In der LEKAF-Studie (siehe Infokasten) geben allerdings 30,8 Prozent der über 10.000 befragten Mitarbeiter an, dass ihr Arbeitgeber (eher) keine guten Selbstlernangebote wie mobile Learning, Webinare, Literatur, Videos, Handbücher aber auch einfach einen Internetzugang mit guten Datenbankzugängen bietet. Obwohl vieles nicht kostenintensiv ist, scheint bei KMUs (50,6 Prozent) hier ein Nachholbedarf zu bestehen.
Förderer der Unternehmens- und Lernkultur
Um Lernen in den Arbeitskontext einbinden zu können und Weiterentwicklung die notwendige Aufmerksamkeit zu geben, müssen zum Beispiel Weiterbildung und Innovationsfähigkeit gelebte Werte im Unternehmen sein. Nur 29,1 Prozent der Befragten bestätigen dato, dass dies überwiegend in ihren Unternehmen der Fall ist. KMUs scheinen hier entweder bereits einen sehr großen Wert darauf zu legen – oder gar keinen: Teilnehmer aus KMUs haben sehr in den Extremen geantwortet.
In der praktischen Umsetzung wurde in Bezug auf Wertschätzung von Lernen schon viel versprochen, aber viel ist noch nicht passiert: Nur 23,3 Prozent der befragten Teilnehmer empfinden, dass in ihrem Unternehmen Karriere nicht nur durch Mitarbeiterführung sondern auch durch Fachexpertise möglich ist.
Geht man noch tiefer in die Unternehmenskultur und fragt, ob denn in den Unternehmen Lernen auch bedeutet, Fehler machen zu dürfen, bestätigt ein Viertel der Befragten eine positive Lernkultur (27,1 Prozent). Zur Förderung einer passenden Unternehmenskultur gehört auch die Entwicklung eines neuen Führungsverständnisses, dass Führung als Ermöglicher effizienter und zufriedener Teams und Individuen begreift, und Führung über gemeinsameErfolge und Mitarbeiterzufriedenheit anstatt formaler Hierarchie und Statusorientierung definiert. Eine der wesentlichen Aufgaben der Führungskräfte wird also die Förderung der Entwicklung von Individuen und Teams unter anderem als Lerncoaches sein. Dazu gehört auch die Ausrichtung der Mitarbeitergespräche auf Performance und Potenzial. Auch hier zeigt sich, dass KMUs entweder absolut oder gar nicht Wert darauf legen, dass Lernen und Weiterentwicklung eine große Rolle in den persönlichen Mitarbeitergesprächen spielen (27,1 Prozent der KMU-Teilnehmer stimmen sehr zu und 25,3 Prozent stimmen gar nicht zu).

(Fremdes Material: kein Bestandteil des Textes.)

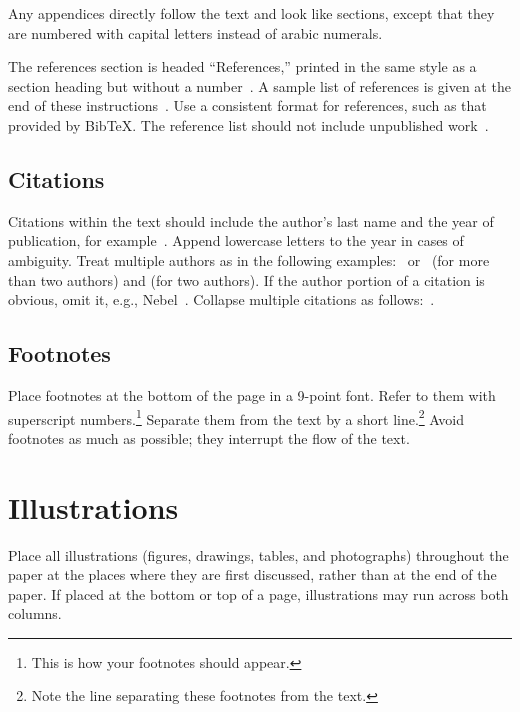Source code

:\documentclass{article}
\begin{document}
Any appendices directly follow the text and look like sections, except
that they are numbered with capital letters instead of arabic
numerals.

The references section is headed ``References,'' printed in the same
style as a section heading but without a number~\cite{russell-norvig:Modern}. A sample list of
references is given at the end of these instructions~\cite{rupeneite:Reinforcement}. Use a consistent
format for references, such as that provided by Bib\TeX{}. The reference
list should not include unpublished work~\cite{trc:hs}.

\subsection{Citations}

Citations within the text should include the author's last name and
the year of publication, for example~\cite{trc:ars}.  Append
lowercase letters to the year in cases of ambiguity.  Treat multiple
authors as in the following examples:~\cite{abelson-et-al:scheme}
or~\cite{bgf:Lixto} (for more than two authors) and
\cite{brachman-schmolze:kl-one} (for two authors).  If the author
portion of a citation is obvious, omit it, e.g.,
Nebel~.  Collapse multiple citations as
follows:~\cite{gls:hypertrees,levesque:functional-foundations}.
\nocite{abelson-et-al:scheme}
\nocite{bgf:Lixto}
\nocite{brachman-schmolze:kl-one}
\nocite{gottlob:nonmon}
\nocite{gls:hypertrees}
\nocite{levesque:functional-foundations}
\nocite{levesque:belief}
\nocite{nebel:jair-2000}
\nocite{trc:ars}
\nocite{trc:hs}
\nocite{rupeneite:Reinforcement}
\nocite{russell-norvig:Modern}

\subsection{Footnotes}

Place footnotes at the bottom of the page in a 9-point font.  Refer to
them with superscript numbers.\footnote{This is how your footnotes
should appear.} Separate them from the text by a short
line.\footnote{Note the line separating these footnotes from the
text.} Avoid footnotes as much as possible; they interrupt the flow of
the text.

\section{Illustrations}

Place all illustrations (figures, drawings, tables, and photographs)
throughout the paper at the places where they are first discussed,
rather than at the end of the paper. If placed at the bottom or top of
a page, illustrations may run across both columns.
\end{document}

Weitere Bausteine einer neuen, bedarfsorientierten Lernarchitektur resultieren aus den beiden Lerntrends Digitalisierung und Sozialisierung (von- und miteinander lernen) von Weiterbildung. Hier sind PE und Unternehmensführung gemeinsam gefordert, die tradierte Trennung von Lernen und Arbeiten endgültig aufzuheben, jeden Arbeitsplatz zum Lernort zu machen und allen Mitarbeitern Wege zum lebenslangen Lernen zu eröffnen. Dass die Nutzung digitaler Medien in den Belegschaften angekommen ist, zeigt, dass 71,3 Prozent der Studienteilnehmer den Computer und die sozialen Medien als eine wesentliche Bereicherung ihrer beruflichen Lernprozesse empfinden.
Doch Achtung: Nur 34 Prozent aller Mitarbeiter möchten in der Zukunft noch mehr computergestützt lernen – soziale Lernformate werden gerade von älteren Mitarbeitern deutlich mehr geschätzt. Schaut man sich allerdings die Generationen Y und Z an, so fordern diese eher das computergestützte Lernen.
Lerncoach für Mitarbeiter
Selbstgesteuertes Lernen wird in der Zukunft eine deutlich stärkere Rolle spielen. So spricht Jane Hart vom „Employee-led Learning“ und die große Konferenz OEB 2016 hat das Thema „Ownership of learning“ zum Hauptthema ausgerufen. Ob 70:20:10 Systematik, Workplace Learning, eLearning – alle modernen Entwicklungen übergeben mehr Verantwortung für den Lernprozess an die Lerner. Doch hier liegt die Krux. Die Mehrheit der Mitarbeiter fühlt sich von diesen Erwartungen überfordert und alleine gelassen und empfindet, dass sie nicht die notwendigen Lernkompetenzen für diese Aufgabe besitzen.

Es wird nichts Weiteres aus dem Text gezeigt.